As the first Ethiopian film to be consecrated since the launch of the JCC in 1966, Teza was unanimously appreciated during its projection in cinema rooms in Tunis, now the capital of Arabo-African cinema, for the whole week the event lasted.
Described as a “real masterpiece” by the president of the jury, Algerian writer Yasmina Khadra, Gerima also received four other prizes, of the best music, sound quality, image and scenario and that of the best second male role (Abeye Tedla).
After having migrated to the United States in 1968, where he was a member of the school of Black film directors of Los Angeles and professor of cinema at Howard University in Washington, Gerima (62 years), reflects the frictions of contemporary Ethiopia against which he comes up upon his arrival, with his dreams and disillusions, dramas and hopes.
His film, which was awarded a prize in Tunis, obtained the special prize of the jury of the 65th Mostra de Venise in Italy.

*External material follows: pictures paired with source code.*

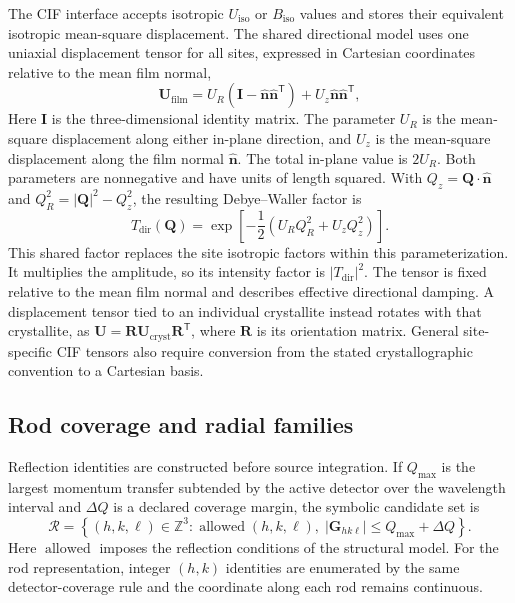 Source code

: The CIF interface accepts isotropic $U_{\mathrm{iso}}$ or $B_{\mathrm{iso}}$ values and stores their equivalent isotropic mean-square displacement. The shared directional model uses one uniaxial displacement tensor for all sites, expressed in Cartesian coordinates relative to the mean film normal,
\begin{equation}
\mathbf U_{\mathrm{film}}
=U_R\left(\mathbf I-\hat{\mathbf n}\hat{\mathbf n}^{\mathsf T}\right)
+U_z\hat{\mathbf n}\hat{\mathbf n}^{\mathsf T},
\label{eq:si_shared_uniaxial_u}
\end{equation}
Here $\mathbf I$ is the three-dimensional identity matrix. The parameter $U_R$ is the mean-square displacement along either in-plane direction, and $U_z$ is the mean-square displacement along the film normal $\hat{\mathbf n}$. The total in-plane value is $2U_R$. Both parameters are nonnegative and have units of length squared. With $Q_z=\mathbf Q\cdot\hat{\mathbf n}$ and $Q_R^2=|\mathbf Q|^2-Q_z^2$, the resulting Debye--Waller factor is
\begin{equation}
T_{\mathrm{dir}}(\mathbf Q)
=\exp\!\left[-\frac12\left(U_RQ_R^2+U_zQ_z^2\right)\right].
\label{eq:si_shared_uniaxial_factor}
\end{equation}
This shared factor replaces the site isotropic factors within this parameterization. It multiplies the amplitude, so its intensity factor is $|T_{\mathrm{dir}}|^2$. The tensor is fixed relative to the mean film normal and describes effective directional damping. A displacement tensor tied to an individual crystallite instead rotates with that crystallite, as $\mathbf U=\mathbf R\mathbf U_{\mathrm{cryst}}\mathbf R^{\mathsf T}$, where $\mathbf R$ is its orientation matrix. General site-specific CIF tensors also require conversion from the stated crystallographic convention to a Cartesian basis.\cite{Trueblood1996}

\subsection{Rod coverage and radial families}

Reflection identities are constructed before source integration. If $Q_{\max}$ is the largest momentum transfer subtended by the active detector over the wavelength interval and $\Delta Q$ is a declared coverage margin, the symbolic candidate set is
\begin{equation}
\mathcal R=
\left\{(h,k,\ell)\in\mathbb Z^3:
\operatorname{allowed}(h,k,\ell),\;
|\mathbf G_{hk\ell}|\leq Q_{\max}+\Delta Q
\right\}.
\label{eq:si_reflection_candidate_set}
\end{equation}
Here $\operatorname{allowed}$ imposes the reflection conditions of the structural model. For the rod representation, integer $(h,k)$ identities are enumerated by the same detector-coverage rule and the coordinate along each rod remains continuous.

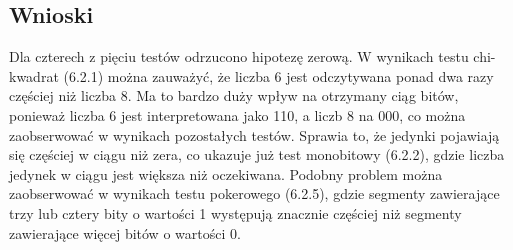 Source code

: \subsection{Wnioski}
Dla czterech z pięciu testów odrzucono hipotezę zerową. W wynikach testu chi-kwadrat (6.2.1) można zauważyć, że liczba
6 jest odczytywana ponad dwa razy częściej niż liczba 8. Ma to bardzo duży wpływ na otrzymany ciąg bitów, ponieważ liczba
6 jest interpretowana jako 110, a liczb 8 na 000, co można zaobserwować w wynikach pozostałych testów. Sprawia to, że 
jedynki pojawiają się częściej w ciągu niż zera, co ukazuje już test monobitowy (6.2.2), gdzie liczba jedynek w ciągu
jest większa niż oczekiwana. Podobny problem można zaobserwować w wynikach testu pokerowego (6.2.5), gdzie segmenty
zawierające trzy lub cztery bity o wartości 1 występują znacznie częściej niż segmenty zawierające więcej bitów o 
wartości 0.  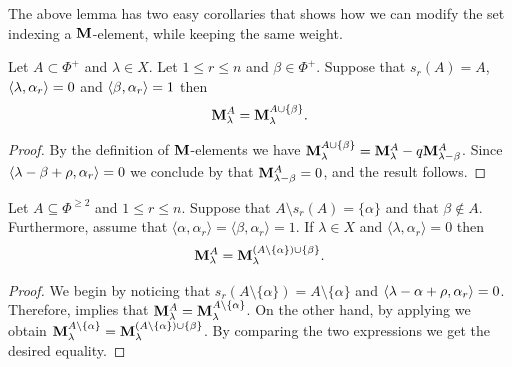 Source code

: The above lemma has two easy corollaries that shows how we can modify the set indexing a $\bfM$-element, while keeping the same weight. 

\begin{corollary}\label{coro puedo agregar}
    Let $A\subset \Phi^+$ and $\lambda \in X$.  
    Let $ 1\leq r \leq n$ and $\beta \in \Phi^+$.
    Suppose that $s_r(A)=A$,  $\pint{\lambda}{\alpha_r}=0$ and $\pint{\beta}{\alpha_r} =1$ then 
    \begin{equation}
        \bfM_{\lambda}^{A} = \bfM_{\lambda}^{A\cup \{\beta\} }.
    \end{equation}
\end{corollary}

\begin{proof}
By the definition of $\bfM$-elements we have $\bfM_{\lambda}^{A\cup \{\beta\} } = \bfM_{\lambda}^{A} -q \bfM_{\lambda -\beta }^{A}  $. 
Since $\pint{\lambda -\beta +\rho}{\alpha_r}=0$ we conclude by  that $\bfM_{\lambda -\beta }^{A}=0$, and the result follows. 
\end{proof}

\begin{corollary}\rm\label{lem: sacar una poner otra}
    Let $A\subseteq \Phi^{\geq 2} $ and $1\leq r \leq n$. Suppose that $A\setminus s_r(A)=\{\alpha \}$ and that $ \beta \notin A$. Furthermore, assume that $\langle  \alpha, \alpha_r \rangle = \langle   \beta , \alpha_r  \rangle =1$. If $\lambda \in X$ and $\langle \lambda , \alpha_r \rangle =0$ then 
    \begin{equation}
        \bfM_{\lambda}^A = \bfM_{\lambda}^{(A\setminus \{\alpha\}) \cup \{\beta\}  }. 
    \end{equation}
\end{corollary}

\begin{proof}
   We begin by noticing that $s_r(A\setminus \{ \alpha  \}) = A\setminus \{ \alpha \}$ and $\pint{\lambda -\alpha +\rho}{\alpha_r}=0$. Therefore,  implies that $\bfM_\lambda^A =\bfM_{\lambda}^{A\setminus \{\alpha\}}$. 
   On the other hand, by applying  we obtain $\bfM_{\lambda}^{A\setminus \{\alpha \}} = \bfM_{\lambda}^{(A\setminus \{\alpha\}) \cup \{\beta\}  } $.
   By comparing the two expressions we get the desired equality. 
\end{proof}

The Silver Tanit was attributed to the Palestinian film “Birthday” in which Rashid Masharaoui talks of the misfortunes of a Palestinian family in its daily life, whereas the Tanit of bronze went to “Khamsa” of Karim Dridi (Tunisia).
Born of a Tunisian father and French mother, this young film director deals with juvenile delinquency in some districts of Marseille and retraces the setbacks of a young man (Marco) and his friends looking for a place under the sun in that French city.
In 1990, his film “Zoé la boxeuse” won the Grand prix of the Grenoble festival.
In addition to Algerian Yasmina Khadra, the international jury of the JCC also comprised Tunisian film director Nouri Bouzid, Niger’s film director Rahmatou Keita, Senegalese musician Ismaël Lo, French actress Emmanuelle Béart, Egyptian actor Ezaat Al-Alayli and the Director of the Amsterdam cinema museum, Sandra Den Hammer.
The Carthage cinematographic festival, which was celebrating its 42nd anniversary, meant to remain “faithful to its primary vocation by banking on the militant dimension of the cinema”, according to its director, Dorra Bouchoucha.
It is in this spirit that a posthumous tribute was paid to its pioneers, Egyptian Youssef Chahine, who died last July, Senegalese Ousmane Sembène, Tunisian Ahmed Bahaeddine Attia and Frenchman humbert balsan.
In addition to the 18 feature-films, nine short films, as well as 27 films of about 20 Arab and sub-Saharan African countries were presented to the Carthaginian audience.